# Would like suggestions for enclosure or dock for my new WD Red



## conceptualclarity (Jan 8, 2015)

You can see the hard drive I got for backup at http://www.tigerdirect.com/applications/searchtools/item-Details.asp?EdpNo=3580092&sku=TSD-3000EFRX

I just want something that will do the job and not lend itself to overheating.




My prospective system:
Intel Core i7 Processor i7-3770K 3.5GHz 8MB QUAD CORE
INTEL COPPER HEAVY DUTY LGA 1150/1155/2011 COOLING FAN
OCZ/ARCTIC Ultra 5+ Silver Thermal Compound
PROFESSIONAL WIRING W/ROUND CABLES
Asus P8B75-V LGA1155/ Intel B75/ SATA3&USB3.0 ATX Motherboard
16GB (4 x 4GB) 240-Pin DDR3 1600MHz (PC3 12800) Dual / Quad Channel (HIGH PERFORMANCE)
2x - COOLMAX MEMORY HEAT SPREADERS
HARD DRIVE SEAGATE / WD 1TB 7200 RPM 64MB CACHE SATA 6.0Gb/s
HARD DRIVE 2 SEAGATE / WD 1TB 7200 RPM 64MB CACHE SATA 6.0Gb/s
24X DUAL LAYER DVD-RW
INTEL HD 3000 1GB HDMI/DVI/VGA 1080p PCI-EXPRESS VIDEO (ONBOARD)
REALTEK 8-CHANNEL DIGITAL SOUND ONBOARD
REALTEK 10/100/1000 Gigabit Network Card (onboard)
HEC Blitz Black Steel Edition ATX Mid Tower Case
2x OKIA 80MM CASE COOLER
SEASONIC 620 WATT ULTRA HIGH PERFORMANCE POWER SUPPLY
Logitech Wired USB Keyboard
Logitech Wired USB Black 3 Buttons Optical Mouse
i-Micro 2.0 Channel Multimedia Speakers
OS: Windows 7 Professional


----------



## newtekie1 (Jan 8, 2015)

http://www.newegg.com/Product/Product.aspx?Item=N82E16817332027


----------



## SuperSoph_WD (Jan 9, 2015)

Hey there, @conceptualclarity!

What is the capacity of your WD Red drive?
I'm asking because if it's a 4TB drive, then you'd have to find a specific caddy/external enclosure that is compatible with that capacity. 
Also what is the form factor of your WD Red?

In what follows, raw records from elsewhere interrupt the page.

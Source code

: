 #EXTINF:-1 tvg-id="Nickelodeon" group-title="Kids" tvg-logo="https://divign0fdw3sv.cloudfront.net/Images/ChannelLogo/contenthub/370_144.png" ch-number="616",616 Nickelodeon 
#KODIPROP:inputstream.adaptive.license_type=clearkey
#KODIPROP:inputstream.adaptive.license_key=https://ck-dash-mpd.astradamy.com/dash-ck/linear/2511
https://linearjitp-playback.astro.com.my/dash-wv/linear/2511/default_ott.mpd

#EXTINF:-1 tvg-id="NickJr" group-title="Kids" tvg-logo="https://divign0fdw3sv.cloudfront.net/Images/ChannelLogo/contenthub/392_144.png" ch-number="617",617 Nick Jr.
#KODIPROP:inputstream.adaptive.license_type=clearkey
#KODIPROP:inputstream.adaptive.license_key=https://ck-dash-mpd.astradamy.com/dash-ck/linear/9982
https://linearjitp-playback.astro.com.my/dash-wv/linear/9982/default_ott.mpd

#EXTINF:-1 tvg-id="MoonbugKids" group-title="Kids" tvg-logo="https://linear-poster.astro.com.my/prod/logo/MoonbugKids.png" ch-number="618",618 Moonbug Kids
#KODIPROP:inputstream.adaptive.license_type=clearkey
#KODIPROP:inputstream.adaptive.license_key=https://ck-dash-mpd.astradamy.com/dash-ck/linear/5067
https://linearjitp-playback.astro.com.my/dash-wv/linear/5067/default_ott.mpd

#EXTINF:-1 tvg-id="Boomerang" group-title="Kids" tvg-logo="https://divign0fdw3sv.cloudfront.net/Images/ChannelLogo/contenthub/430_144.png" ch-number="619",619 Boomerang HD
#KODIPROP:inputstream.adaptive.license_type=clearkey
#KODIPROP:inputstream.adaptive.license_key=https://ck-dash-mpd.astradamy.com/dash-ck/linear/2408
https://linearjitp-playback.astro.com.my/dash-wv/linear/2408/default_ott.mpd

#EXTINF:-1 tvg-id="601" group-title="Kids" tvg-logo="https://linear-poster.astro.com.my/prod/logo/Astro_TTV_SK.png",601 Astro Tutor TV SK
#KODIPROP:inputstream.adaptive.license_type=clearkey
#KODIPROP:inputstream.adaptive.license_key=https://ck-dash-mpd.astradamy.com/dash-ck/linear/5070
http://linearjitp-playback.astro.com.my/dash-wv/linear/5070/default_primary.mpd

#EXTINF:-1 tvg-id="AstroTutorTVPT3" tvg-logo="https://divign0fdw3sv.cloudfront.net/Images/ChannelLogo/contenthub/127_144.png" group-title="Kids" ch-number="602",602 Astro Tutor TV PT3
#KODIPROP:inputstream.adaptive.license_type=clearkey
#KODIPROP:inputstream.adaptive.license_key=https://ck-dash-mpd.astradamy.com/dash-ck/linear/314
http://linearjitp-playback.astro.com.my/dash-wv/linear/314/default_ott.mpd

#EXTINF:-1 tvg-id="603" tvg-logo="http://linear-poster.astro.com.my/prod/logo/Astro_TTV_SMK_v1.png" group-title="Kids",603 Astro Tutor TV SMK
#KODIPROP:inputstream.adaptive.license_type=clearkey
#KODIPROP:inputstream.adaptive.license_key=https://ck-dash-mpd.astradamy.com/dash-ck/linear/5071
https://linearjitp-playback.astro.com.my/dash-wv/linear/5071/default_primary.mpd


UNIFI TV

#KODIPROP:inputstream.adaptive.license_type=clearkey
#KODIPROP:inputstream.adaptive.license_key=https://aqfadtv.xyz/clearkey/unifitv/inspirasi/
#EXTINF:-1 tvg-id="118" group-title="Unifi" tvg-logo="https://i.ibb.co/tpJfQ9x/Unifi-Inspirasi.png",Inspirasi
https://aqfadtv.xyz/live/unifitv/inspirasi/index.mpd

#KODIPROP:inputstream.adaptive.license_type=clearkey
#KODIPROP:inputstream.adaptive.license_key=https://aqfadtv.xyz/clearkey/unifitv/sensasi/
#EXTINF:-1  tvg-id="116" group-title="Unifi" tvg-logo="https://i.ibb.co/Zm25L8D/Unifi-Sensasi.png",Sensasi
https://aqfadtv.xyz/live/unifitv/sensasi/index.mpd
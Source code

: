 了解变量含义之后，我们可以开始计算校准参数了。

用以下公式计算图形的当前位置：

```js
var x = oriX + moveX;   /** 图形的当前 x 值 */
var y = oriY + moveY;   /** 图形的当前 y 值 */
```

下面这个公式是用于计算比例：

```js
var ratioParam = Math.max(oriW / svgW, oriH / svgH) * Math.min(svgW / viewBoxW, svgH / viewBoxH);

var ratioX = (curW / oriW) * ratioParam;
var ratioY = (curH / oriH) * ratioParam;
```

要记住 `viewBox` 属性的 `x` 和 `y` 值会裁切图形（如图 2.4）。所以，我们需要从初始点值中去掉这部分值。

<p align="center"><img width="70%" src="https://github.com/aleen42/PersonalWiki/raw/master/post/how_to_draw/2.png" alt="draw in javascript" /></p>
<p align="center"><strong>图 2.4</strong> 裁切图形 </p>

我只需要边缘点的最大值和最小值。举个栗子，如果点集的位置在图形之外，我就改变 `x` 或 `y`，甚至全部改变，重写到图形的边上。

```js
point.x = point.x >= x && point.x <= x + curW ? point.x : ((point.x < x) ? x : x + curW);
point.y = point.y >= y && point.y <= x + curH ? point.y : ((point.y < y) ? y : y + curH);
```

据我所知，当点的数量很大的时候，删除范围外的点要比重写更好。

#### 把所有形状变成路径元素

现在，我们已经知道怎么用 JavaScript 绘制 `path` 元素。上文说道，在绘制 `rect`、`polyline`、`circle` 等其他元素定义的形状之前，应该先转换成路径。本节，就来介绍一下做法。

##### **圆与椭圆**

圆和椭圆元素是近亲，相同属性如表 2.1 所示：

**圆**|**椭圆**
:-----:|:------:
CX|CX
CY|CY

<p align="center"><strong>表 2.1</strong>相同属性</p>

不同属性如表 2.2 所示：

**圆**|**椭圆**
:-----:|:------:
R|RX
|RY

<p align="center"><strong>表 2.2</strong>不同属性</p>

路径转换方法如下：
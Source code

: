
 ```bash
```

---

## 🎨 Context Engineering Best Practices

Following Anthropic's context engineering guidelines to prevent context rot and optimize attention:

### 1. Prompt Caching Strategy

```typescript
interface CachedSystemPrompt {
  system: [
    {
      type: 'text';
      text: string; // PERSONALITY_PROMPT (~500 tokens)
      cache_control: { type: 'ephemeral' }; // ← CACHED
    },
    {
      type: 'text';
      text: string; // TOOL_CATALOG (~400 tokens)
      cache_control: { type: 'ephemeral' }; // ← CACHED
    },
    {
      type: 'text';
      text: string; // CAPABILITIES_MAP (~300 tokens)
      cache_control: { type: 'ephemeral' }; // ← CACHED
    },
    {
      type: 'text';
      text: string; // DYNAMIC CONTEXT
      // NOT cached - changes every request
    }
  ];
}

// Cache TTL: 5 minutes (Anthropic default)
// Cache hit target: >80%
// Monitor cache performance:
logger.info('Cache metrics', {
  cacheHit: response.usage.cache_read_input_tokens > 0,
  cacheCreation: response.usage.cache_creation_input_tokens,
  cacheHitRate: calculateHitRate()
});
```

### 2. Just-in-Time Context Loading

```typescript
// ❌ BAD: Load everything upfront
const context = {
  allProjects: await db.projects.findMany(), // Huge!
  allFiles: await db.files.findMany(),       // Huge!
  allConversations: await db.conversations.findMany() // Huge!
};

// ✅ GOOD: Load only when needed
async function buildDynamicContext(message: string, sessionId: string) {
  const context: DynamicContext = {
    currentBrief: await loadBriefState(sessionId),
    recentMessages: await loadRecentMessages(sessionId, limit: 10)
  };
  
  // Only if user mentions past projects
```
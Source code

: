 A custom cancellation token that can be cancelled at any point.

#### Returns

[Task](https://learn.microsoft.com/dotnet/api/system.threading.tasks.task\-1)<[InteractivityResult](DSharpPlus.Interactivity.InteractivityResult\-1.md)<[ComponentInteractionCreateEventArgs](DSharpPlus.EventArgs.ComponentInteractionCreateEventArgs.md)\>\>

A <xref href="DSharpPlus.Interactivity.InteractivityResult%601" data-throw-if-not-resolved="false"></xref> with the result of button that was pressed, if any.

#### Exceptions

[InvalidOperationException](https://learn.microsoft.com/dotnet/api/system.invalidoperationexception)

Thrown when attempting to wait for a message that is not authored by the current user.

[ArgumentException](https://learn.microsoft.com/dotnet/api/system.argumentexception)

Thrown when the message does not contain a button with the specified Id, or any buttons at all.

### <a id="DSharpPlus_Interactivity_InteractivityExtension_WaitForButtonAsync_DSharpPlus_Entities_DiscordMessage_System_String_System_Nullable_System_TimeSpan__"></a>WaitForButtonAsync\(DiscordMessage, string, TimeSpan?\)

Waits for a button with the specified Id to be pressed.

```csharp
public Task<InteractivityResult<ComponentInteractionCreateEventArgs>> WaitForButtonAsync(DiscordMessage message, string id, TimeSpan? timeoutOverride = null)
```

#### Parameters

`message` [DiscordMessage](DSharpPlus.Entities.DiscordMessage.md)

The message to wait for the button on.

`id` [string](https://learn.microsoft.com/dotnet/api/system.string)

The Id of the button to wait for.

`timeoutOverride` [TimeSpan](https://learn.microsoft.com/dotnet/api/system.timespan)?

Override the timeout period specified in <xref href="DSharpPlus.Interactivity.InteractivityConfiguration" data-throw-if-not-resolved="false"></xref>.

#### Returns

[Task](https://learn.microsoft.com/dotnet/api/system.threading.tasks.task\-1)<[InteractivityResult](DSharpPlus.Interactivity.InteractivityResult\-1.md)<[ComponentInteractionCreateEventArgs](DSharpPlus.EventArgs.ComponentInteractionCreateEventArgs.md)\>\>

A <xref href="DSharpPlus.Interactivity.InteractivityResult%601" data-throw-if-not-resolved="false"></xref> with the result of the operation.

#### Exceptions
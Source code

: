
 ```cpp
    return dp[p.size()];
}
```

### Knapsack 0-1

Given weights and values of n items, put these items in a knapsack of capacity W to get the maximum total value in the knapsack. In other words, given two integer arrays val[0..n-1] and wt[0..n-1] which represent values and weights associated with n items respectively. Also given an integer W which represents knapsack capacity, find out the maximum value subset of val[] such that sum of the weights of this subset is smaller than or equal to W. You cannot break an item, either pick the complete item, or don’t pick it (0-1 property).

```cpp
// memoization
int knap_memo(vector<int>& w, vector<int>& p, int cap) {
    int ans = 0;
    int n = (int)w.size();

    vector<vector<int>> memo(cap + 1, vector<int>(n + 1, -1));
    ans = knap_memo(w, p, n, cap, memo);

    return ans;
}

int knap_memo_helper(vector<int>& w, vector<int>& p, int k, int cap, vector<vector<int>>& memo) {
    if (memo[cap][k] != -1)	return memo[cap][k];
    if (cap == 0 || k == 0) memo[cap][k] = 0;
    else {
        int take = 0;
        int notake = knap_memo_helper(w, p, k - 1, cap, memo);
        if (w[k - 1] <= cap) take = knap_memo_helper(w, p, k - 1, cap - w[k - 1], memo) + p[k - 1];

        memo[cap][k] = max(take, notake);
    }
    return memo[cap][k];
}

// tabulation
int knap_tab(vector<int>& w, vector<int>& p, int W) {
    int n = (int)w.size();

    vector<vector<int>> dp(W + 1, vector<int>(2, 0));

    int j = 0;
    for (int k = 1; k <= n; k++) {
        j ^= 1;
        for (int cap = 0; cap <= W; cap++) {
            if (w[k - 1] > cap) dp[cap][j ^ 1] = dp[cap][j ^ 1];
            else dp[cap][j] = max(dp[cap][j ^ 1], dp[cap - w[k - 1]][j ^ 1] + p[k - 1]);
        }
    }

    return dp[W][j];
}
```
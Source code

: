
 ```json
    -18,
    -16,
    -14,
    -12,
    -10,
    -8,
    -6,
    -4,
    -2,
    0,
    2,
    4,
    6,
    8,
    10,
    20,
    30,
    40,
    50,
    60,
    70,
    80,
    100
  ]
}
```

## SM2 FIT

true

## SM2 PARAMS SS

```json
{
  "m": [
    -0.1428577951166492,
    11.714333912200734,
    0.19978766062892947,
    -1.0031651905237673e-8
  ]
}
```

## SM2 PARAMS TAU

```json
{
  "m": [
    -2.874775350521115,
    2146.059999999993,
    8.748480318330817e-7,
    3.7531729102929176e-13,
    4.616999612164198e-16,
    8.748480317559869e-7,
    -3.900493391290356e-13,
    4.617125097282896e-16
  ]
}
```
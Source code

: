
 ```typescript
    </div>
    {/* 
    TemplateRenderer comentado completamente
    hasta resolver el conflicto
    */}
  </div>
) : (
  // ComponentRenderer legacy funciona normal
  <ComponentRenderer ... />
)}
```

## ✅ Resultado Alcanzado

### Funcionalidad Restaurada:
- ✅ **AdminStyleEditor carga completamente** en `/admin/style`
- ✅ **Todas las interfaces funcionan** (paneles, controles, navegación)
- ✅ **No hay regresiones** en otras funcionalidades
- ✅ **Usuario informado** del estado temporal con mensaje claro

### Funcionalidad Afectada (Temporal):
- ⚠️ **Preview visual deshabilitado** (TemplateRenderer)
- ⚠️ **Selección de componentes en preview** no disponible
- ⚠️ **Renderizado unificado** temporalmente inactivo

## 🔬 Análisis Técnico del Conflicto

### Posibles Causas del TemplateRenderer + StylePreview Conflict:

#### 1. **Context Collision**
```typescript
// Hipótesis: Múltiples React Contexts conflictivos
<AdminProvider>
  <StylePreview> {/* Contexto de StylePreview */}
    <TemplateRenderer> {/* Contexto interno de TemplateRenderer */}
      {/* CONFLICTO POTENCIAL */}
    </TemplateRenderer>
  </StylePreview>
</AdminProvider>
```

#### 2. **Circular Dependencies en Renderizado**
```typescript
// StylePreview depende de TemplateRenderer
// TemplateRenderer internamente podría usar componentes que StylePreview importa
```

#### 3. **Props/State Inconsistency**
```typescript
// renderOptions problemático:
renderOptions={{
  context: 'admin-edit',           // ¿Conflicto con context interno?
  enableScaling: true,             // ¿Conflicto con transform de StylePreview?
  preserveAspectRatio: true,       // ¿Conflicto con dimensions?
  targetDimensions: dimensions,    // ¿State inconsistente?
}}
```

Is it a 2.5" or a 3.5" HDD?
I believe any USB 3.0 enclosure will work with it, but if it's a 3.5" drive you should be looking for enclosures with adapters as well. 
As for your concern about overheating, I don't believe it will be a problem. WD Red drives have Intellipower. Meaning a tuned balance of spin speed, transfer rate and caching algorithms designed to deliver both significant power savings and solid performance. 
It also runs cool, you can check the specifications sheet again and see for yourself: http://products.wdc.com/support/kb.ashx?id=Rtco2i

Hope I was helpful!
Oh, and Happy New Year!  
SuperSoph_WD


----------



## conceptualclarity (Jan 9, 2015)

Thank you, SuperSoph_WD

The capacity is 3 TB. It's a 3.5'' form factor.


----------



## GLD (Jan 9, 2015)

If you bought from Tiger Direct I assume you live in the States. Check this option out. Look at the ticker though, only a few days left.
http://flash.newegg.com/Product/0VN-0003-000N7?icid=WP_0_01072015


----------



## SuperSoph_WD (Jan 9, 2015)

I really like @GLD 's suggestion. It's a pretty good dock station with a USB 3.0 external interface, which means faster transfer speeds. 
If you are not planning to move the drive around with you, I don't think you will need a portable enclosure anyway. 

Good luck!  
SuperSoph_WD


----------